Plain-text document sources

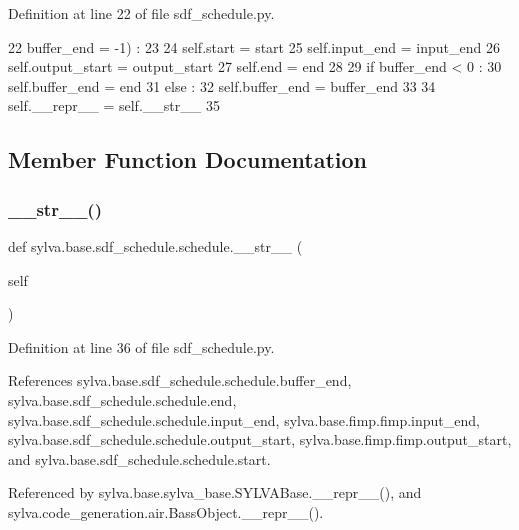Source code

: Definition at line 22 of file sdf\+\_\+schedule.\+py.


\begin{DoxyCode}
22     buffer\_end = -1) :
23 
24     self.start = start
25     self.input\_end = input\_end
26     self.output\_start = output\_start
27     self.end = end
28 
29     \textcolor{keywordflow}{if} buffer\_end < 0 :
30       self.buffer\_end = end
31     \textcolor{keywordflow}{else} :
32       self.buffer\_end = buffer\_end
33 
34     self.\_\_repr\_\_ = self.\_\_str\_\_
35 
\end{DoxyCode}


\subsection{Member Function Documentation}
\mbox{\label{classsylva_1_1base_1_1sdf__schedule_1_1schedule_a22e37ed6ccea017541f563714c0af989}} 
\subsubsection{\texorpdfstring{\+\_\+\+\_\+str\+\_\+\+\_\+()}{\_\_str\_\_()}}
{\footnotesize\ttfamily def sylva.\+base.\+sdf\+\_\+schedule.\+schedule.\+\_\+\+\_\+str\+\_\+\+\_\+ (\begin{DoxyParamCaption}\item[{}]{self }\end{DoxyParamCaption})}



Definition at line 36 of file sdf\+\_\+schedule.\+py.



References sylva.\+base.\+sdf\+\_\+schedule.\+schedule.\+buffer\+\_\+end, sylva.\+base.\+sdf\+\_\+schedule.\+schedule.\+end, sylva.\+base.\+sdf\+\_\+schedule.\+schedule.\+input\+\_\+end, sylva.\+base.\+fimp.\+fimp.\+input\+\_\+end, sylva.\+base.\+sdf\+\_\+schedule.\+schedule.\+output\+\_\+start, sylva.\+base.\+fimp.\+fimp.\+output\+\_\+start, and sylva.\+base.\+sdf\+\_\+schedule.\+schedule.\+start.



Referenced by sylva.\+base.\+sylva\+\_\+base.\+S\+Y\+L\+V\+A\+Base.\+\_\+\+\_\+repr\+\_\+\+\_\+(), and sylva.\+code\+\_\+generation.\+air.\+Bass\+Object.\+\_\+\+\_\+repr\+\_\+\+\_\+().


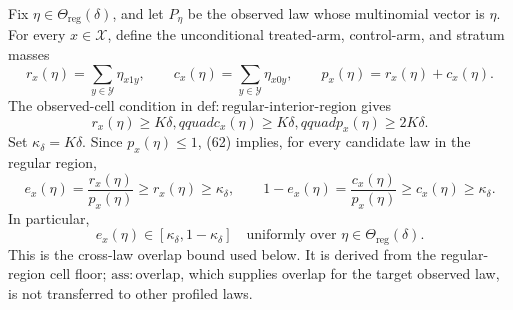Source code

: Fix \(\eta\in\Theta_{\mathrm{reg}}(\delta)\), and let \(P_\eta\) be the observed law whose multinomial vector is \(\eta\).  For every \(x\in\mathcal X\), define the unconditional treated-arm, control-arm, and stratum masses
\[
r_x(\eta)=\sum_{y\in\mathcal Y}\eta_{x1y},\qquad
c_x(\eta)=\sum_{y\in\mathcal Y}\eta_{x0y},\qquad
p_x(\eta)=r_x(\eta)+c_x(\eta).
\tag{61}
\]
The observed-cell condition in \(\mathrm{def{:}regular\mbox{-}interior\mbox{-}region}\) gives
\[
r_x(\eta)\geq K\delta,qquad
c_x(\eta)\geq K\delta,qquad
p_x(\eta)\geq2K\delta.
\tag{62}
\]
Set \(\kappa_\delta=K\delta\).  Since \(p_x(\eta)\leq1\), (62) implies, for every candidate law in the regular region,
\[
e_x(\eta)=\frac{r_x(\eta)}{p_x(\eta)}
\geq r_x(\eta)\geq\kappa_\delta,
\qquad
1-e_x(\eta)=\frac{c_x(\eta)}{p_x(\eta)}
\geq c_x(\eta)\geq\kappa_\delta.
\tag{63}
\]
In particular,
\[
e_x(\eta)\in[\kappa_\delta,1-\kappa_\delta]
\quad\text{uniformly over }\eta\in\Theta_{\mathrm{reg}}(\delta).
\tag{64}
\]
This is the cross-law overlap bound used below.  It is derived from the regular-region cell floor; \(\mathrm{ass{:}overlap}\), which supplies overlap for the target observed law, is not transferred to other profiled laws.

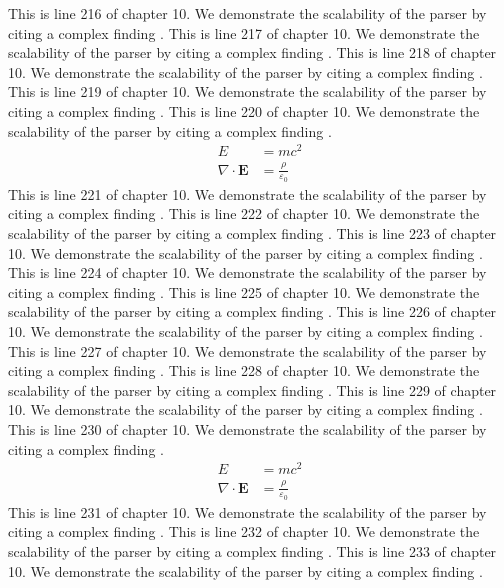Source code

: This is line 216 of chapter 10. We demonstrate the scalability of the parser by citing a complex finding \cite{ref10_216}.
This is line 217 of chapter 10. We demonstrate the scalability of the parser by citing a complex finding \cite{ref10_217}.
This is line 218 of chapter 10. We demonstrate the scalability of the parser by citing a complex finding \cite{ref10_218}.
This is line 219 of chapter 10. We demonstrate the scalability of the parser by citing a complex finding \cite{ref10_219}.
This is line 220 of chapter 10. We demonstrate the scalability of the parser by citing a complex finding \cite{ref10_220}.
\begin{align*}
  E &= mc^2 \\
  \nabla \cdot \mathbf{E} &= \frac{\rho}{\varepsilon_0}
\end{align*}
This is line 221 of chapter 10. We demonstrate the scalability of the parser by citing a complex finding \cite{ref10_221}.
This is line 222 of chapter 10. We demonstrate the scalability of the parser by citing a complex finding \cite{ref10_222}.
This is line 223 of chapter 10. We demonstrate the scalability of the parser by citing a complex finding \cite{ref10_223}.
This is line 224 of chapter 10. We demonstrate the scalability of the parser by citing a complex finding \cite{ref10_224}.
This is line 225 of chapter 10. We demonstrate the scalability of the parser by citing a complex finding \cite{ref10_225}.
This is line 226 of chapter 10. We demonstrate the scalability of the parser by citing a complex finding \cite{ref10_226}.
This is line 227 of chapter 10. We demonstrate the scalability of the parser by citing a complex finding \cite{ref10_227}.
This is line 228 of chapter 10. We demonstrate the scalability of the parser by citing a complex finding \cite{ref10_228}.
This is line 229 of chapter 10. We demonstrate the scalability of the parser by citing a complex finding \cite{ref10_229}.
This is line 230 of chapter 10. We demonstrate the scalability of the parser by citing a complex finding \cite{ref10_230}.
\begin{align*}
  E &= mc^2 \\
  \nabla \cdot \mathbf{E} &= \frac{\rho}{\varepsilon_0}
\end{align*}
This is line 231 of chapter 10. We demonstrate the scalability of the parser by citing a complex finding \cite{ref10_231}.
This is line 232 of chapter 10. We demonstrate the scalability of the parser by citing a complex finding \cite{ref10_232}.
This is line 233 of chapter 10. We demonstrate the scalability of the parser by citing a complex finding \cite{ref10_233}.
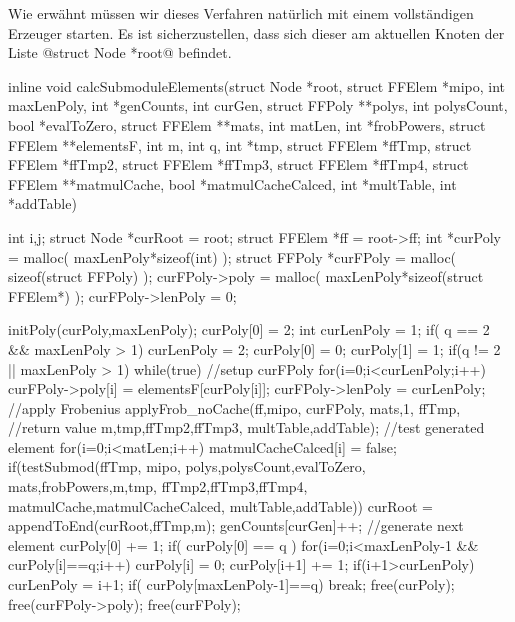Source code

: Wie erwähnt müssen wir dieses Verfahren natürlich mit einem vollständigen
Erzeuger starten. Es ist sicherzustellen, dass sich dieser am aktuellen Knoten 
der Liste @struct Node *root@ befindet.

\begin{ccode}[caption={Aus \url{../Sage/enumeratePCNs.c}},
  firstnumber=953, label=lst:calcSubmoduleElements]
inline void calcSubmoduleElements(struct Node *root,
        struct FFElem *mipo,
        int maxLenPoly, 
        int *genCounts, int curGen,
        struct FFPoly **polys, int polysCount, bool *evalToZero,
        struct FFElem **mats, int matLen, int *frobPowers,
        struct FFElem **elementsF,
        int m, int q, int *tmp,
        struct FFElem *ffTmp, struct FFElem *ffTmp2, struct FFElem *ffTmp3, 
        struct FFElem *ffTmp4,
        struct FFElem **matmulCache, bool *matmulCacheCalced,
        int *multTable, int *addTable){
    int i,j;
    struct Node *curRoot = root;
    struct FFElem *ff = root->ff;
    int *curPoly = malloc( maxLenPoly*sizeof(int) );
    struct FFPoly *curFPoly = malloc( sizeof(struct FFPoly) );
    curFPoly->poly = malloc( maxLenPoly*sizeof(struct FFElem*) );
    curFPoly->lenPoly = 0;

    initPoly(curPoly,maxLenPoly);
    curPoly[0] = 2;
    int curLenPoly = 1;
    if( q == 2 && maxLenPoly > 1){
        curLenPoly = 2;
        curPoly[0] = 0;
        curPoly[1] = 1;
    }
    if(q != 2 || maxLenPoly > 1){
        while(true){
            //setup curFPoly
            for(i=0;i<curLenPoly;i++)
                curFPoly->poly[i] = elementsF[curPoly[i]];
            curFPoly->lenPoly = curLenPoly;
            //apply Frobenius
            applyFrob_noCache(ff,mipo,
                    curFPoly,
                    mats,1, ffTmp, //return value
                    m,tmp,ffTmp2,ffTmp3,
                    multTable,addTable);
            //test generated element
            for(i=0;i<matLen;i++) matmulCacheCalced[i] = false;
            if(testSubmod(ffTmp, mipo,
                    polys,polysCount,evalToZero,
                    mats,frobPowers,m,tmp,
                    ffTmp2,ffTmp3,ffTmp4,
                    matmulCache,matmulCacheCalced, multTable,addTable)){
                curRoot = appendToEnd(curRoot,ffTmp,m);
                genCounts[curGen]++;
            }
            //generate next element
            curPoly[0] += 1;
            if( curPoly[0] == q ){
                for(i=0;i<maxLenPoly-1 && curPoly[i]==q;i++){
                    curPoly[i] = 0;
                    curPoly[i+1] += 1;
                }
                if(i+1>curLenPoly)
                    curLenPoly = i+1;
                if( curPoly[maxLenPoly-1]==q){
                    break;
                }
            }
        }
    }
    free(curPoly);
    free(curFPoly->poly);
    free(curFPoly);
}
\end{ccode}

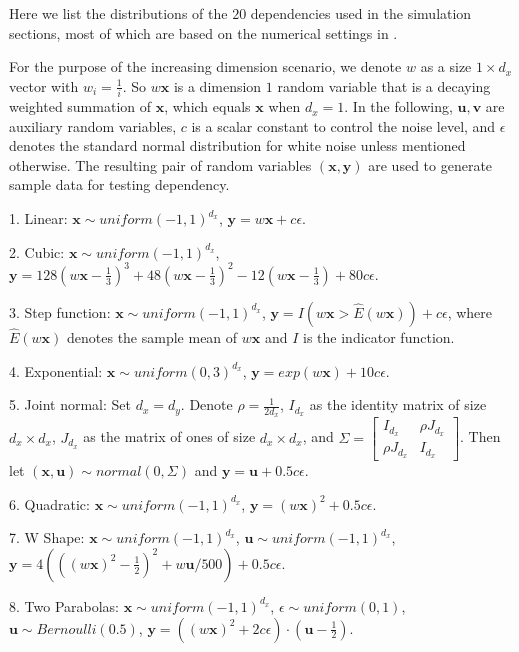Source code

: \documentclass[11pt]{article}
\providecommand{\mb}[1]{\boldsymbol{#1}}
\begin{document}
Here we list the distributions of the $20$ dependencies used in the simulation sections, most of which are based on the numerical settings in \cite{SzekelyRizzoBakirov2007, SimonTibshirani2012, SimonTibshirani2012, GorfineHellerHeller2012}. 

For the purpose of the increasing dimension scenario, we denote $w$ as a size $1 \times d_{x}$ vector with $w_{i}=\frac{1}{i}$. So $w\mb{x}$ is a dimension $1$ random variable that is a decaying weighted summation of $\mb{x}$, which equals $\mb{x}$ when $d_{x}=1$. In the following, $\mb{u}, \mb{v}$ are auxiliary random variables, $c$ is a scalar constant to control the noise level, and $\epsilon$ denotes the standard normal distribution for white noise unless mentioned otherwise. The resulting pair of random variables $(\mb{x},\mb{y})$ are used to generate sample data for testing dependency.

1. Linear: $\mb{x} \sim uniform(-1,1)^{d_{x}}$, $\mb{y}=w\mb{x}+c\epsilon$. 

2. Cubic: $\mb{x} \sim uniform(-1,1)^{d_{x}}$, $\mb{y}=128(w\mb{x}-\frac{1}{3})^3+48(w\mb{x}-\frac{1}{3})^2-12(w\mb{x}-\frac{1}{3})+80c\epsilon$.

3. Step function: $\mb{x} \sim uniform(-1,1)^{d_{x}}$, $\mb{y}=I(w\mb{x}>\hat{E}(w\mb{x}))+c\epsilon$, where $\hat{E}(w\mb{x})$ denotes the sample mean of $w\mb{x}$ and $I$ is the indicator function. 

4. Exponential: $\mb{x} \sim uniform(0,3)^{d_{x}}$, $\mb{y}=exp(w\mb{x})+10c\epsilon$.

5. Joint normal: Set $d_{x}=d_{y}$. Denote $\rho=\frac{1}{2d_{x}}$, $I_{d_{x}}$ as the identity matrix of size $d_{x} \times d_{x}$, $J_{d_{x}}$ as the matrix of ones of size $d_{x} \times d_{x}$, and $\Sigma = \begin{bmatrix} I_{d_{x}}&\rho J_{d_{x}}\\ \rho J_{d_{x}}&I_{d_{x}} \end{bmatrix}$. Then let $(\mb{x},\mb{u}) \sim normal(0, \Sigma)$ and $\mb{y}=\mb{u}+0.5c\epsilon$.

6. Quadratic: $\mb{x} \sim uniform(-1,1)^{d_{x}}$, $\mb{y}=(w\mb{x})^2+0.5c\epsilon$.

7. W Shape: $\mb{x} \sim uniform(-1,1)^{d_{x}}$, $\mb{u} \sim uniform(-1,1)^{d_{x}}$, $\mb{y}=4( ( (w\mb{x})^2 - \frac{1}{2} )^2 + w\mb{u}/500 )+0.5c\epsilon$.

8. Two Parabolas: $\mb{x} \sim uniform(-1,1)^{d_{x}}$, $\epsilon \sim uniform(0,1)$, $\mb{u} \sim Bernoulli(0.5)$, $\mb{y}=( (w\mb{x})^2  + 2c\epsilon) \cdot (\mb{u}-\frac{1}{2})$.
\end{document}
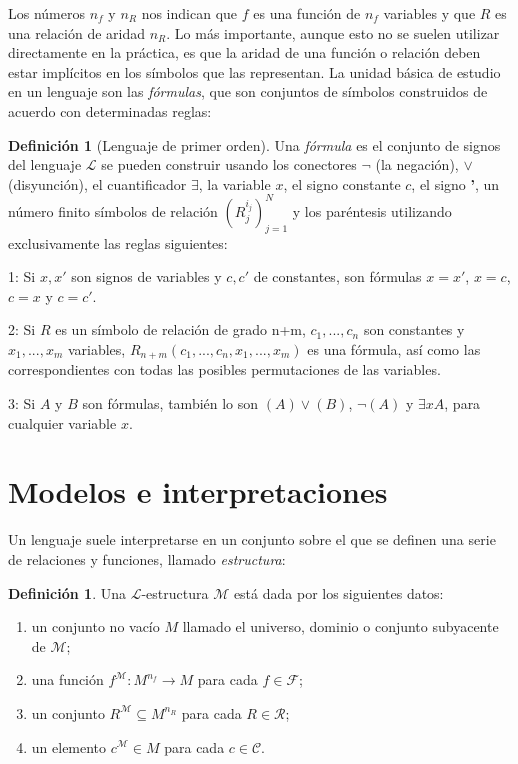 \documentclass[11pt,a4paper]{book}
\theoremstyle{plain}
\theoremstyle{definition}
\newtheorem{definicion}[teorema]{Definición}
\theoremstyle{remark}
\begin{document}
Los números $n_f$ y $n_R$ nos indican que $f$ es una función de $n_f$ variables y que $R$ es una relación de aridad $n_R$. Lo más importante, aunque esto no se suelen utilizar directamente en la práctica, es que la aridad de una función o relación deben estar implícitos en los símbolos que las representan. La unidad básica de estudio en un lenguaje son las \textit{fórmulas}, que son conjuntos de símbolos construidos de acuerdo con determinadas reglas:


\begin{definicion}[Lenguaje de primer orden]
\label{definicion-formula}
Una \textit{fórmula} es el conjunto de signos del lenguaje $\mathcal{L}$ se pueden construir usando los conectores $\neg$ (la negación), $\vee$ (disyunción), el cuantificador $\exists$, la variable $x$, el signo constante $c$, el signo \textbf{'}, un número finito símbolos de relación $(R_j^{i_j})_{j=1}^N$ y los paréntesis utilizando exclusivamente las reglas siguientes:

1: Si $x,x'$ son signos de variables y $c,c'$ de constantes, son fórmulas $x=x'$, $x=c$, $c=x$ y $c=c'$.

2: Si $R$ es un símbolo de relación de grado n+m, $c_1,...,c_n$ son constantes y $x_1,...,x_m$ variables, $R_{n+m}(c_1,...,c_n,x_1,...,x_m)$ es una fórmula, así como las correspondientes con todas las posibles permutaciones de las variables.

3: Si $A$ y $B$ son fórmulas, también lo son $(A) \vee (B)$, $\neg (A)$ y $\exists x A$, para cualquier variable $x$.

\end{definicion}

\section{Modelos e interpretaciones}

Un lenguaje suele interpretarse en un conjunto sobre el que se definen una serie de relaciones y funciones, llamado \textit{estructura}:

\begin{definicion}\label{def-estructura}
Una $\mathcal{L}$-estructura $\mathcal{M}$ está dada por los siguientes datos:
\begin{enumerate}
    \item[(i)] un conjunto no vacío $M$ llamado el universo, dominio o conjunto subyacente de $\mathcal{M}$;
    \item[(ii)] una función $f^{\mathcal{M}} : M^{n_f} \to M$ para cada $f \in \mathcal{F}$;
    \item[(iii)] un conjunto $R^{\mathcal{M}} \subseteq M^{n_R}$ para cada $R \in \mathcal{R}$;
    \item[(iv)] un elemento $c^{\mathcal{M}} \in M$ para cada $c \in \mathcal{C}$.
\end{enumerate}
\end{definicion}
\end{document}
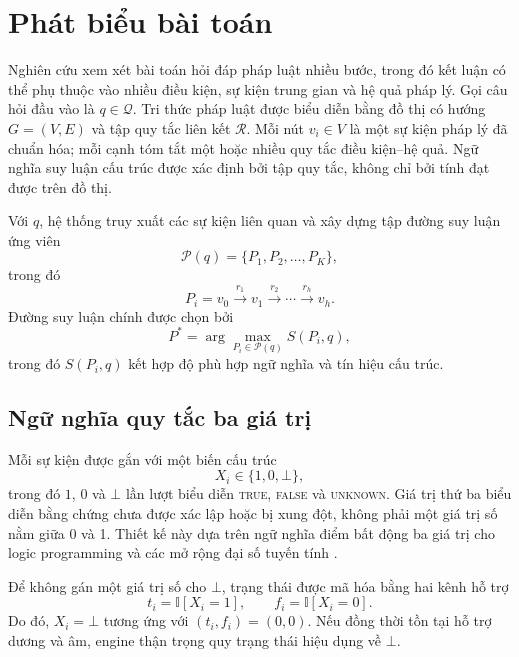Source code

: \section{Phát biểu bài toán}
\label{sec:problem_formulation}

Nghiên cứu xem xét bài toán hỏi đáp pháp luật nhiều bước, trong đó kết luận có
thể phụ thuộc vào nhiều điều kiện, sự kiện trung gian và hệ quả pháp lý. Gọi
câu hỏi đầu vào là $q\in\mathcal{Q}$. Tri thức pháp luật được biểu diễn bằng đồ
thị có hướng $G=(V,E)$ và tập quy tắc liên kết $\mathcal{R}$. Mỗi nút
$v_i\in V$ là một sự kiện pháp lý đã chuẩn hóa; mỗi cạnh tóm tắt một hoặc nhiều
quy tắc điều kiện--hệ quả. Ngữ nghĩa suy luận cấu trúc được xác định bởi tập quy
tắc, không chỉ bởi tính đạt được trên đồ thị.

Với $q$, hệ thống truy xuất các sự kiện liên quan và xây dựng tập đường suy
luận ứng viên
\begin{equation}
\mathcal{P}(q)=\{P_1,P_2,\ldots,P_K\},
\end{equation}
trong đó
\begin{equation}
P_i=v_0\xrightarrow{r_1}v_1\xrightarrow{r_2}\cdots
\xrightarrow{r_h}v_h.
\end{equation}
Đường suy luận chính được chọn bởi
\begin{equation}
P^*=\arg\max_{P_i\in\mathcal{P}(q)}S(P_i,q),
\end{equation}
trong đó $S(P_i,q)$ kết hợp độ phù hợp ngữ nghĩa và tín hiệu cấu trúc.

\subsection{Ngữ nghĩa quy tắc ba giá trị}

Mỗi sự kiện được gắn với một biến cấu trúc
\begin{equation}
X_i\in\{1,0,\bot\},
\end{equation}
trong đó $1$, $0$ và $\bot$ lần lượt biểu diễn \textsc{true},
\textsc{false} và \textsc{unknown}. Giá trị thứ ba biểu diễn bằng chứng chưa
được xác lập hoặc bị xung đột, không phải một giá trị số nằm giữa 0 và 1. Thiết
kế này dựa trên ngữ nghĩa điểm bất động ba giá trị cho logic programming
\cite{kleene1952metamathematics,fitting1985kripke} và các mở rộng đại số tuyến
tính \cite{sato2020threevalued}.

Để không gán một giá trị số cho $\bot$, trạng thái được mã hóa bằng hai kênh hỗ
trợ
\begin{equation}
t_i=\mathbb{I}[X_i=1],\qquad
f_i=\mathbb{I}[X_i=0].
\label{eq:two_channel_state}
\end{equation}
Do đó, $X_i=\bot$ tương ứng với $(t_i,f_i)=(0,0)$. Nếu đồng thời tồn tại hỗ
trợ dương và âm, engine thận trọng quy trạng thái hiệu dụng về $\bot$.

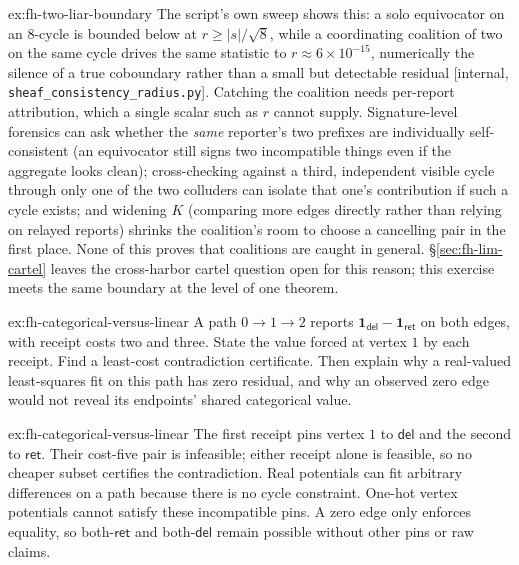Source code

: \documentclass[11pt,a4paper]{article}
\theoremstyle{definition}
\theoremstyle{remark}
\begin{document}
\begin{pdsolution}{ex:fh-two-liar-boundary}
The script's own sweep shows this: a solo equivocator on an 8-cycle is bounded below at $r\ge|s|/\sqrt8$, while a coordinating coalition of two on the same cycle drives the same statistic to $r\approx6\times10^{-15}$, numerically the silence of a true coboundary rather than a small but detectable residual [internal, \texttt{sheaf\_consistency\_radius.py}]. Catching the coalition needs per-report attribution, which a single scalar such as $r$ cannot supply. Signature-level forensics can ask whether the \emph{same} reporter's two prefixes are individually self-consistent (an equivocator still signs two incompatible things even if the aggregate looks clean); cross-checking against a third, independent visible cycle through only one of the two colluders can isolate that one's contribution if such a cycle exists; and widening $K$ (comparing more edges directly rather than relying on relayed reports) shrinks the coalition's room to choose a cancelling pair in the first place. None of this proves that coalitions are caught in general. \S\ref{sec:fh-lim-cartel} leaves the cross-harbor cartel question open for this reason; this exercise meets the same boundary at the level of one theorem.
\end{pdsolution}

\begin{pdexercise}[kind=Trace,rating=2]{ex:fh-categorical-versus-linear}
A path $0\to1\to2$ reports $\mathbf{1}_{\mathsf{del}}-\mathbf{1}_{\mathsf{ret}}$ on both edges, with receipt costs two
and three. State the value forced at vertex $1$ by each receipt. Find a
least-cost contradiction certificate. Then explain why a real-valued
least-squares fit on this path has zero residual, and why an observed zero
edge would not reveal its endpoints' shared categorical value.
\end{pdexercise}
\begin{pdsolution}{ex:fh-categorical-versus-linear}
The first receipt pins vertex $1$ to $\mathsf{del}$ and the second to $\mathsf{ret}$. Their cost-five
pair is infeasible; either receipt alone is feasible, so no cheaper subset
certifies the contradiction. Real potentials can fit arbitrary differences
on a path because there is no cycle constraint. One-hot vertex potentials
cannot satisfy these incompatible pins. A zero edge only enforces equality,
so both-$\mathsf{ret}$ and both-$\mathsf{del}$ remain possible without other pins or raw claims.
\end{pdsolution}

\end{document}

▶ ABOUT THIS TASK: Please take the lines from the beginning of the data above through the line holding "Definition at line 36" and transcribe them exactly, without any pictures.

▶ ANSWER TO THIS EXERCISE:
Source code

: Definition at line 22 of file sdf\+\_\+schedule.\+py.


\begin{DoxyCode}
22     buffer\_end = -1) :
23 
24     self.start = start
25     self.input\_end = input\_end
26     self.output\_start = output\_start
27     self.end = end
28 
29     \textcolor{keywordflow}{if} buffer\_end < 0 :
30       self.buffer\_end = end
31     \textcolor{keywordflow}{else} :
32       self.buffer\_end = buffer\_end
33 
34     self.\_\_repr\_\_ = self.\_\_str\_\_
35 
\end{DoxyCode}


\subsection{Member Function Documentation}
\mbox{\label{classsylva_1_1base_1_1sdf__schedule_1_1schedule_a22e37ed6ccea017541f563714c0af989}} 
\subsubsection{\texorpdfstring{\+\_\+\+\_\+str\+\_\+\+\_\+()}{\_\_str\_\_()}}
{\footnotesize\ttfamily def sylva.\+base.\+sdf\+\_\+schedule.\+schedule.\+\_\+\+\_\+str\+\_\+\+\_\+ (\begin{DoxyParamCaption}\item[{}]{self }\end{DoxyParamCaption})}



Definition at line 36 of file sdf\+\_\+schedule.\+py.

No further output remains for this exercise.